Даша посмотрела на голову, валяющуюся под стеной сарая. Голова тоже смотрела на Дашу. Не страшно смотрела, отстраненно. Девушка поспешно вскочила на ноги. Темные глаза мертвой головы равнодушно закрылись.
– Сдох, – сказала девушка и всхлипнула.
Дверь трактира распахнулась и во двор вылетела низкорослая фигура. Это был Утбурд, без рубашки, зато вооруженный двумя кинжалами. Потом во двор люди повалили сплошной толпой. Даша никуда смотреть не хотела, – хлюпала, уткнувшись в плечо лохматого.
– Даш, я грязный, – прошептал Костяк.
– Я тоже, – пробормотала девушка. – Зубы…
– Что, зубы? Почистить? Я утром чистил, как говорила.
– У него зубы. Грязные. Помыться нужно. Яблоневкой. Заразный…
– Пойдем, – прошептал лохматый, увлекая её к дверям.
– Йиену пришибли! – хрипло завопил на весь двор Утбурд.
Рассвет принес истинное облегчение. В чужой рубашке сидеть было противно, к тому же ворот тер шею. Еще пришлось смотреть на труп вонючего йиены. Безголовый, которого отволокли к воротам, выглядел отвратительно. Даша изумлялась про себя – неужели, с этим чудовищем в обнимку по земле каталась? Тошнота то и дело подступала к горлу. Хорошо, что отдувался за всё Костяк. Парень рассказывал любопытствующим о битве с такими подробностями, которых сама Даша совершенно не помнила. Катающиеся по земле тела, клинок трудно входящий в бесчувственную плоть, отвратительно редкие грязные волосы, лезущие в нос, – вот и всё. А у Костяка в рассказе и тактика, и стратегия, и мысли глубокие. Наверное, так и нужно. Авторитет лохматого точно возрастет. Может быть, его и до полуторадесятника повысят. Тьфу! Даше очень хотелось оказаться дома. Рядом с Эле, с Вас-Васом. Дома никогда ничего не происходит. Не нужно никому головы отпиливать. А здесь стой в толпе, кивай как дура на идиотские вопросы. И откуда народу столько набежало? В «Треснувшей ложке» столько посетителей и жильцов не было. Соседи приперлись?
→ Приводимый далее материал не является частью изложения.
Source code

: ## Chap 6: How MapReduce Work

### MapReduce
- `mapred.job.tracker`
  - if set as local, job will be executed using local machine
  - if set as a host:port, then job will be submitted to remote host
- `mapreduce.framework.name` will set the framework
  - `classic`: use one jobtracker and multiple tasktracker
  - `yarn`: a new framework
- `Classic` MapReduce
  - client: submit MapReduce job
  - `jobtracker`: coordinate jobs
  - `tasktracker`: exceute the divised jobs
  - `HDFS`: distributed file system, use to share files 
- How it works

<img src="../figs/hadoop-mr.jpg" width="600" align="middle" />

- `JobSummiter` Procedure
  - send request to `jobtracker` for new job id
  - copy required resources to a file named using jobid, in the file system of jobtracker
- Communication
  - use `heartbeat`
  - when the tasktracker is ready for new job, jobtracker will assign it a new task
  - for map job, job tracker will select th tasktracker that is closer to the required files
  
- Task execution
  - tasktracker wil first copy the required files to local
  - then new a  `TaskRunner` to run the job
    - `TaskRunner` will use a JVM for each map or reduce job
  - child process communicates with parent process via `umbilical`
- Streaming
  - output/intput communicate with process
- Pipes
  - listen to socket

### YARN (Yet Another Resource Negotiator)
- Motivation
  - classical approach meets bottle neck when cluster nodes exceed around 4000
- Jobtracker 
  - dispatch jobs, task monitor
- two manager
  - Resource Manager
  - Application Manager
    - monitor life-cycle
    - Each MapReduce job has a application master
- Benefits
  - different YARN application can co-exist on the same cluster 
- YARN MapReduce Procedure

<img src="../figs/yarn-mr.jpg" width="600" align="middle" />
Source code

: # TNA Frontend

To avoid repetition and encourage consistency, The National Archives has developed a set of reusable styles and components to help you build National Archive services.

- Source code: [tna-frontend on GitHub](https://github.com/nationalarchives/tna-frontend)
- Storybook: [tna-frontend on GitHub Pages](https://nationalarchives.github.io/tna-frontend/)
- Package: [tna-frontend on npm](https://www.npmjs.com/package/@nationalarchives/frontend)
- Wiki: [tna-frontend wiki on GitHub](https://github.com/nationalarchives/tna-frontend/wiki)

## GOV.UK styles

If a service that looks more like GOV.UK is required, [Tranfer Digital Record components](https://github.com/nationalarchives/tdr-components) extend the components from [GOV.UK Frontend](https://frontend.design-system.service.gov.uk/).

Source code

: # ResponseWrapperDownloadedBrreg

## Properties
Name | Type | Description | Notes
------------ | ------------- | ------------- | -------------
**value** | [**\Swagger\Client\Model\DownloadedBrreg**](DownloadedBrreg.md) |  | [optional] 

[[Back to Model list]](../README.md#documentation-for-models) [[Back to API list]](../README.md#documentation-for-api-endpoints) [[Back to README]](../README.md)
Следствие быстро установило детали злодейского замысла йиены. Чудовищный пожиратель трупов затаился в углу двора, за старыми досками. Выжидал появления одинокого человека. Даша безуспешно пыталась догадаться, почему одиноким человеком оказалась не она, а куда более крепкий Костяк. Впрочем, разве можно догадаться, что в голове у трупоеда? Возможно, он мужчин больше любил. Извращенец. Истинная загадка в другом – почему йиена вообще оказался за городскими стенами? Такого случая никто из горожан припомнить не мог. Йиены, как известно, заводились исключительно на пустошах у кладбищ. Из-за мерзкой привычки выкапывать и употреблять в пищу свежих покойников, никаким уважением твари не пользовались. Их раньше, собственно говоря, и не боялись. Это ведь даже не дарки – так, полумертвецы тупые. Обычно, смотритель кладбища, увидев две-три разрытых могилы, собирал ночную облаву. Йиену выслеживали и дружно рубили в куски. Десяток-другой добровольцев всегда находился, – гонораром за бессонную ночь и схватку в свете факелов служили драгоценности, кои бесчестный трупожор имел привычку сдирать с мертвых тел и цеплять на себя. Подробности некоторых особо отвратных привычек йиены вызывали у Даши новые приступы тошноты. Ну, неужели обязательно о таких гадостях смачно рассказывать? Где все эти повествователи были, когда несчастная девушка с зомби обнималась?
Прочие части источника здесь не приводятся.